Source data
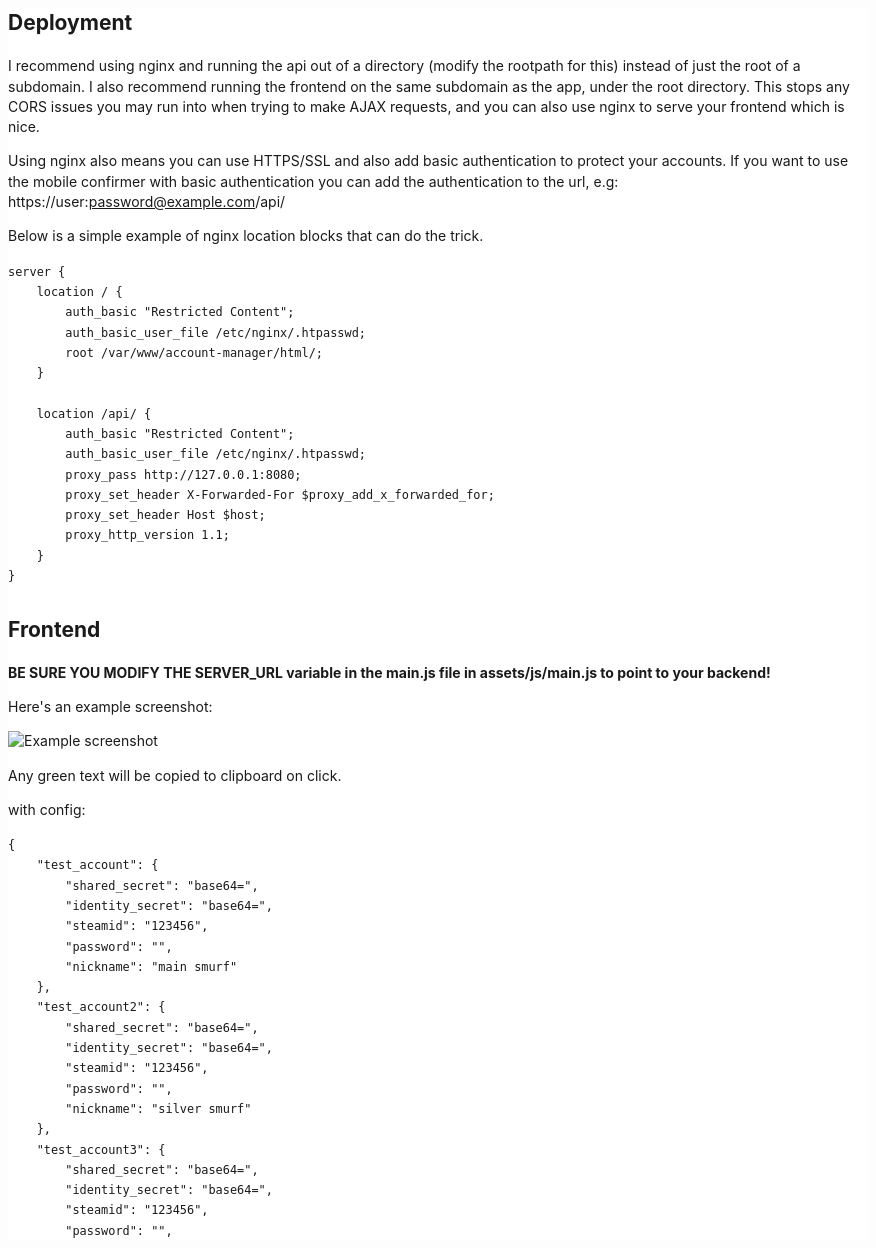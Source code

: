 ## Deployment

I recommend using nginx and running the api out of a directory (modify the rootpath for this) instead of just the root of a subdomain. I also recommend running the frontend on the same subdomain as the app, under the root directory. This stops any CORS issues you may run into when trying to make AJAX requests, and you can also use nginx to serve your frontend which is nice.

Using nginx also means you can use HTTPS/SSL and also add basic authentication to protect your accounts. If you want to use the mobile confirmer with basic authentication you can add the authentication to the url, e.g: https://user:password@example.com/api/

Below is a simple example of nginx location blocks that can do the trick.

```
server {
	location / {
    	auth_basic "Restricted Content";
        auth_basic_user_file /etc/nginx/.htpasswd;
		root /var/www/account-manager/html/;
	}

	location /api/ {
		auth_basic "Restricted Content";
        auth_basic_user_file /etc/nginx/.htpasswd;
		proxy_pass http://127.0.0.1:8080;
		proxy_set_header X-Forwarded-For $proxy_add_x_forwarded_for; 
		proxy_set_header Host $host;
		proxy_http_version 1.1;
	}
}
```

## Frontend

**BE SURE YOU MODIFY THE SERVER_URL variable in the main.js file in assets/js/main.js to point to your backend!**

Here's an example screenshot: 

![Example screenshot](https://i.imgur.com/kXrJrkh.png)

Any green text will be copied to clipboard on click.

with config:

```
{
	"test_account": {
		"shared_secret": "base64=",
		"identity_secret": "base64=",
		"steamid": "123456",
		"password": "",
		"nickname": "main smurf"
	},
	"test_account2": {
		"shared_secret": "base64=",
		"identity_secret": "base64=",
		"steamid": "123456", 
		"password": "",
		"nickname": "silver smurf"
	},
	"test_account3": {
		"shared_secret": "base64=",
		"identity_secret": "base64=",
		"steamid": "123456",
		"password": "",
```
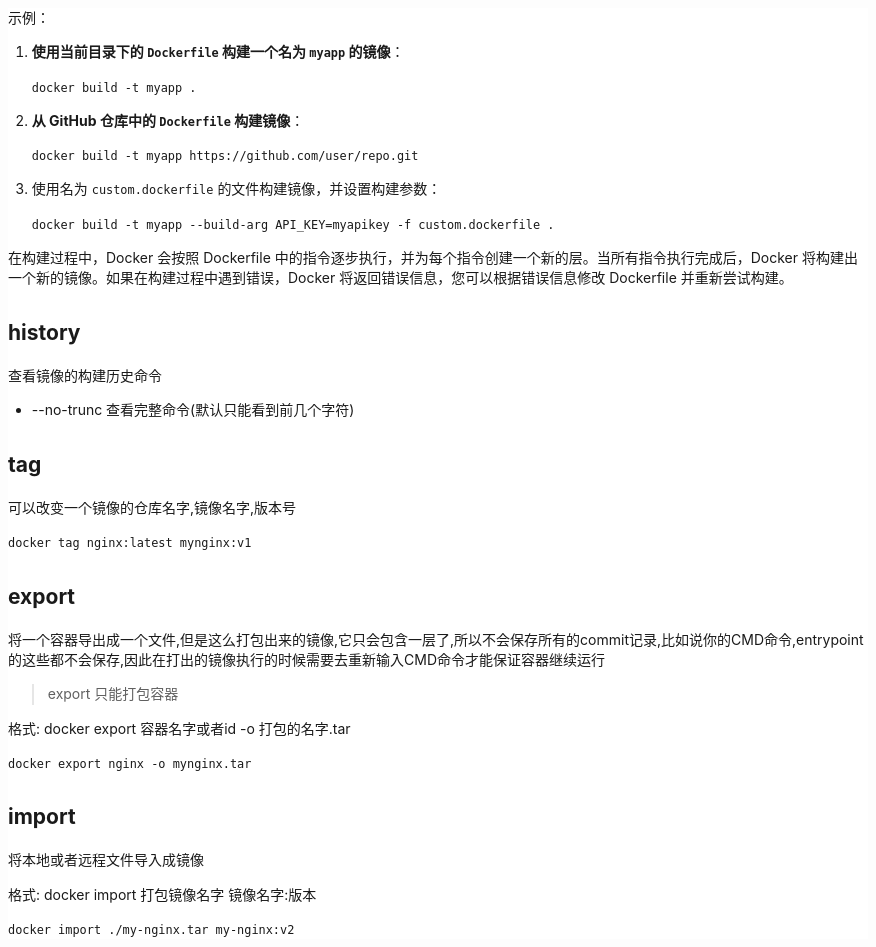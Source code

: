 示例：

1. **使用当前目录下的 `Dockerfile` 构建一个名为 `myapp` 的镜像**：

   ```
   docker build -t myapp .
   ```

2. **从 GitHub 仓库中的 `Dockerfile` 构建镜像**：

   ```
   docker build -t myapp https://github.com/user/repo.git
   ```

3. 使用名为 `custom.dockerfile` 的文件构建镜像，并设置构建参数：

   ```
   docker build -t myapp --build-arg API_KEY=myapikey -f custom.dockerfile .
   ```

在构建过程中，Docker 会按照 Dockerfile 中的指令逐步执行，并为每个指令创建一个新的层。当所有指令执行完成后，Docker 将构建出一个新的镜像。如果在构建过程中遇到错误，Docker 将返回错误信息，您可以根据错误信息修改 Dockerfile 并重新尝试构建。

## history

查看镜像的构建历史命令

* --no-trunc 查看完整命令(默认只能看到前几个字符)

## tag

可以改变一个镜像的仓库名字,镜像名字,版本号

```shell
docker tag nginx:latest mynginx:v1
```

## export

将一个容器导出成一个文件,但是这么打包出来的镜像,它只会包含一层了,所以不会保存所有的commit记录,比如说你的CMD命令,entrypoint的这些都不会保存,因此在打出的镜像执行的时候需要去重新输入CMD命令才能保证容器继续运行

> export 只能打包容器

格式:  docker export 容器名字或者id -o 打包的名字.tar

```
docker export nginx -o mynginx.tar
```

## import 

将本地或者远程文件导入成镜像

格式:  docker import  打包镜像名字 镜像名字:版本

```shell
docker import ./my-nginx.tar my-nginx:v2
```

> TASK TO COMPLETE: Identify all lines in the records above with the word "export".

> OUTPUT OF THE EXERCISE:
## export
> export 只能打包容器
格式:  docker export 容器名字或者id -o 打包的名字.tar
docker export nginx -o mynginx.tar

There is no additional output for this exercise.